_Task_
For the string "site", find every matching line in the records and copy it.

(Collected data entries)
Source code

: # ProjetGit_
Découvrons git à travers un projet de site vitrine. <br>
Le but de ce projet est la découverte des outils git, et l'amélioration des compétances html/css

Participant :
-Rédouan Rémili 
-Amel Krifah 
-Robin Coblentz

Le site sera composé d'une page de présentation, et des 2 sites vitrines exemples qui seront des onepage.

_Exercise response_
Découvrons git à travers un projet de site vitrine. <br>
Le site sera composé d'une page de présentation, et des 2 sites vitrines exemples qui seront des onepage.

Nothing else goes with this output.